About this task — This exercise calls for an exact copy of the listing below.

◆ ◆ ◆ ◆

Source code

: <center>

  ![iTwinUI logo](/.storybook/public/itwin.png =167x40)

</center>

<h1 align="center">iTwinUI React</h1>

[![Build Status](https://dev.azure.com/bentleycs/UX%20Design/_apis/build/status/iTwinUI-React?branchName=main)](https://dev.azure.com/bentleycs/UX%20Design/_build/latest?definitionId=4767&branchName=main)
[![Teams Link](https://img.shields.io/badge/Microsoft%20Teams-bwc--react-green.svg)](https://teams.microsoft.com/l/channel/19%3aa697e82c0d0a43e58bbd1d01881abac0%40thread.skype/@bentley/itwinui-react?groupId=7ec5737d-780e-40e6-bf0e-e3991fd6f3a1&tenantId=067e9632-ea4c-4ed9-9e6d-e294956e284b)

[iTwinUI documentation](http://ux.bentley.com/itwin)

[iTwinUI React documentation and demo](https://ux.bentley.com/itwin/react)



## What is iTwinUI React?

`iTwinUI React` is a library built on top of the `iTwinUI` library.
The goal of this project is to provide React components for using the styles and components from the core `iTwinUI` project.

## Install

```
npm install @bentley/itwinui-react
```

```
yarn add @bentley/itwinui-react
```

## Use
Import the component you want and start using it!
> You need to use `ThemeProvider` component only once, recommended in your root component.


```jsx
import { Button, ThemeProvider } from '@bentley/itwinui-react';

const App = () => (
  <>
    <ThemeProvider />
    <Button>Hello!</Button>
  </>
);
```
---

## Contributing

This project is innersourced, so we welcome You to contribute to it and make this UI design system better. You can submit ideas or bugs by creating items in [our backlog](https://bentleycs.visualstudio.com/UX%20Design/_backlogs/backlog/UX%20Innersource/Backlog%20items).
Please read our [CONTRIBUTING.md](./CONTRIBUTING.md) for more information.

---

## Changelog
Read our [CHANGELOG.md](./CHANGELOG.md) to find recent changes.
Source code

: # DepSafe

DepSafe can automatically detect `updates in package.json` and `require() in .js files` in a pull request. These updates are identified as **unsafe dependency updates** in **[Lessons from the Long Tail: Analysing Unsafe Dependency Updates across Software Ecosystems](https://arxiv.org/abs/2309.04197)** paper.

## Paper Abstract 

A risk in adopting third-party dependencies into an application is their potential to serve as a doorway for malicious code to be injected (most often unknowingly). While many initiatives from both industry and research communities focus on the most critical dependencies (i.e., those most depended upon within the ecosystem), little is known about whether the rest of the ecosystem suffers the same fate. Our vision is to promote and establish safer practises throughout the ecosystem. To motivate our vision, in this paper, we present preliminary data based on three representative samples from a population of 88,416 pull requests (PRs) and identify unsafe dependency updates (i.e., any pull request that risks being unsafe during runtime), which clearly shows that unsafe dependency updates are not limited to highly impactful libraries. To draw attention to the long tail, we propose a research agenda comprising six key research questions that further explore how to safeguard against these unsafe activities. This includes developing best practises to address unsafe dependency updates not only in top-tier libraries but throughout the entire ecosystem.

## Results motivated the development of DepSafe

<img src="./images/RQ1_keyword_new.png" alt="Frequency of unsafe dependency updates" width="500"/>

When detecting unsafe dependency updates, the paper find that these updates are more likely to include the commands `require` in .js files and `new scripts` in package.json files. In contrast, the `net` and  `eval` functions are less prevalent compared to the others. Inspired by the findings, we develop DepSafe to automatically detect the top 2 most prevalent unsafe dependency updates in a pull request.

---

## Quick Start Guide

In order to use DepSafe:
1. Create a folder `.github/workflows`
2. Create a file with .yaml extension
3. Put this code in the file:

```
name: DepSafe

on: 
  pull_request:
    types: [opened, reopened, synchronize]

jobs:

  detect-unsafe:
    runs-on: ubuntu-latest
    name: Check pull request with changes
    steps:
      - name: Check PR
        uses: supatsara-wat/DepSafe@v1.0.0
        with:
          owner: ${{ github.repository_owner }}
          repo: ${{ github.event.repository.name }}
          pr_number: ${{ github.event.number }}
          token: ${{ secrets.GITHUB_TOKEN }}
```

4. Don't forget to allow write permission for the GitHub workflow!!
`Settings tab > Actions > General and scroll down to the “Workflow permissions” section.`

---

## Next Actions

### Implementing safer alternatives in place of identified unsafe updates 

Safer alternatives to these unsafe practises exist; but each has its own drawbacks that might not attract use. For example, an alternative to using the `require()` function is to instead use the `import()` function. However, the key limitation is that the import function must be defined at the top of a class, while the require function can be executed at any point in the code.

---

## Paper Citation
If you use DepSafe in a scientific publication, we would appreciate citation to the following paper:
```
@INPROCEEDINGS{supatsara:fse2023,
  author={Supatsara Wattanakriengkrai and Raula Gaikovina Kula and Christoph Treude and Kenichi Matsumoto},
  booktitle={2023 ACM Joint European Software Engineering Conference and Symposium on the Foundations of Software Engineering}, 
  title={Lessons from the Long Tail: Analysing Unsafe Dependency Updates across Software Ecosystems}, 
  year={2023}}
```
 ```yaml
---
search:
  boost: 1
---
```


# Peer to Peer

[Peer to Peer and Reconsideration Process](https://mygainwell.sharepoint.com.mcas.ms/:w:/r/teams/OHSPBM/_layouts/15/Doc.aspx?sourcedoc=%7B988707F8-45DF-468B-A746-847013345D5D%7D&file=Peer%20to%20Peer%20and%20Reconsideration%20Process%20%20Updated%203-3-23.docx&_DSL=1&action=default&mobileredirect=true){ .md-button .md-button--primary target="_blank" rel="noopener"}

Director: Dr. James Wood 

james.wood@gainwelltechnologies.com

◆ ◆ ◆ ◆

Task solution —
Source code

: <center>

  ![iTwinUI logo](/.storybook/public/itwin.png =167x40)

</center>

<h1 align="center">iTwinUI React</h1>

[![Build Status](https://dev.azure.com/bentleycs/UX%20Design/_apis/build/status/iTwinUI-React?branchName=main)](https://dev.azure.com/bentleycs/UX%20Design/_build/latest?definitionId=4767&branchName=main)
[![Teams Link](https://img.shields.io/badge/Microsoft%20Teams-bwc--react-green.svg)](https://teams.microsoft.com/l/channel/19%3aa697e82c0d0a43e58bbd1d01881abac0%40thread.skype/@bentley/itwinui-react?groupId=7ec5737d-780e-40e6-bf0e-e3991fd6f3a1&tenantId=067e9632-ea4c-4ed9-9e6d-e294956e284b)

[iTwinUI documentation](http://ux.bentley.com/itwin)

[iTwinUI React documentation and demo](https://ux.bentley.com/itwin/react)



## What is iTwinUI React?

`iTwinUI React` is a library built on top of the `iTwinUI` library.
The goal of this project is to provide React components for using the styles and components from the core `iTwinUI` project.

## Install

```
npm install @bentley/itwinui-react
```

```
yarn add @bentley/itwinui-react
```

## Use
Import the component you want and start using it!
> You need to use `ThemeProvider` component only once, recommended in your root component.


```jsx
import { Button, ThemeProvider } from '@bentley/itwinui-react';

const App = () => (
  <>
    <ThemeProvider />
    <Button>Hello!</Button>
  </>
);
```
---

## Contributing

This project is innersourced, so we welcome You to contribute to it and make this UI design system better. You can submit ideas or bugs by creating items in [our backlog](https://bentleycs.visualstudio.com/UX%20Design/_backlogs/backlog/UX%20Innersource/Backlog%20items).
Please read our [CONTRIBUTING.md](./CONTRIBUTING.md) for more information.

---

## Changelog
Read our [CHANGELOG.md](./CHANGELOG.md) to find recent changes.
Source code

: # DepSafe

DepSafe can automatically detect `updates in package.json` and `require() in .js files` in a pull request. These updates are identified as **unsafe dependency updates** in **[Lessons from the Long Tail: Analysing Unsafe Dependency Updates across Software Ecosystems](https://arxiv.org/abs/2309.04197)** paper.

## Paper Abstract 

A risk in adopting third-party dependencies into an application is their potential to serve as a doorway for malicious code to be injected (most often unknowingly). While many initiatives from both industry and research communities focus on the most critical dependencies (i.e., those most depended upon within the ecosystem), little is known about whether the rest of the ecosystem suffers the same fate. Our vision is to promote and establish safer practises throughout the ecosystem. To motivate our vision, in this paper, we present preliminary data based on three representative samples from a population of 88,416 pull requests (PRs) and identify unsafe dependency updates (i.e., any pull request that risks being unsafe during runtime), which clearly shows that unsafe dependency updates are not limited to highly impactful libraries. To draw attention to the long tail, we propose a research agenda comprising six key research questions that further explore how to safeguard against these unsafe activities. This includes developing best practises to address unsafe dependency updates not only in top-tier libraries but throughout the entire ecosystem.

## Results motivated the development of DepSafe

<img src="./images/RQ1_keyword_new.png" alt="Frequency of unsafe dependency updates" width="500"/>

When detecting unsafe dependency updates, the paper find that these updates are more likely to include the commands `require` in .js files and `new scripts` in package.json files. In contrast, the `net` and  `eval` functions are less prevalent compared to the others. Inspired by the findings, we develop DepSafe to automatically detect the top 2 most prevalent unsafe dependency updates in a pull request.

---

## Quick Start Guide

In order to use DepSafe:
1. Create a folder `.github/workflows`
2. Create a file with .yaml extension
3. Put this code in the file:

```
name: DepSafe

on: 
  pull_request:
    types: [opened, reopened, synchronize]

jobs:

  detect-unsafe:
    runs-on: ubuntu-latest
    name: Check pull request with changes
    steps:
      - name: Check PR
        uses: supatsara-wat/DepSafe@v1.0.0
        with:
          owner: ${{ github.repository_owner }}
          repo: ${{ github.event.repository.name }}
          pr_number: ${{ github.event.number }}
          token: ${{ secrets.GITHUB_TOKEN }}
```

4. Don't forget to allow write permission for the GitHub workflow!!
`Settings tab > Actions > General and scroll down to the “Workflow permissions” section.`

---

## Next Actions

### Implementing safer alternatives in place of identified unsafe updates 

Safer alternatives to these unsafe practises exist; but each has its own drawbacks that might not attract use. For example, an alternative to using the `require()` function is to instead use the `import()` function. However, the key limitation is that the import function must be defined at the top of a class, while the require function can be executed at any point in the code.

---

## Paper Citation
If you use DepSafe in a scientific publication, we would appreciate citation to the following paper:
```
@INPROCEEDINGS{supatsara:fse2023,
  author={Supatsara Wattanakriengkrai and Raula Gaikovina Kula and Christoph Treude and Kenichi Matsumoto},
  booktitle={2023 ACM Joint European Software Engineering Conference and Symposium on the Foundations of Software Engineering}, 
  title={Lessons from the Long Tail: Analysing Unsafe Dependency Updates across Software Ecosystems}, 
  year={2023}}
```
 ```yaml
---
search:
  boost: 1
---
```


# Peer to Peer

[Peer to Peer and Reconsideration Process](https://mygainwell.sharepoint.com.mcas.ms/:w:/r/teams/OHSPBM/_layouts/15/Doc.aspx?sourcedoc=%7B988707F8-45DF-468B-A746-847013345D5D%7D&file=Peer%20to%20Peer%20and%20Reconsideration%20Process%20%20Updated%203-3-23.docx&_DSL=1&action=default&mobileredirect=true){ .md-button .md-button--primary target="_blank" rel="noopener"}

Director: Dr. James Wood 

james.wood@gainwelltechnologies.com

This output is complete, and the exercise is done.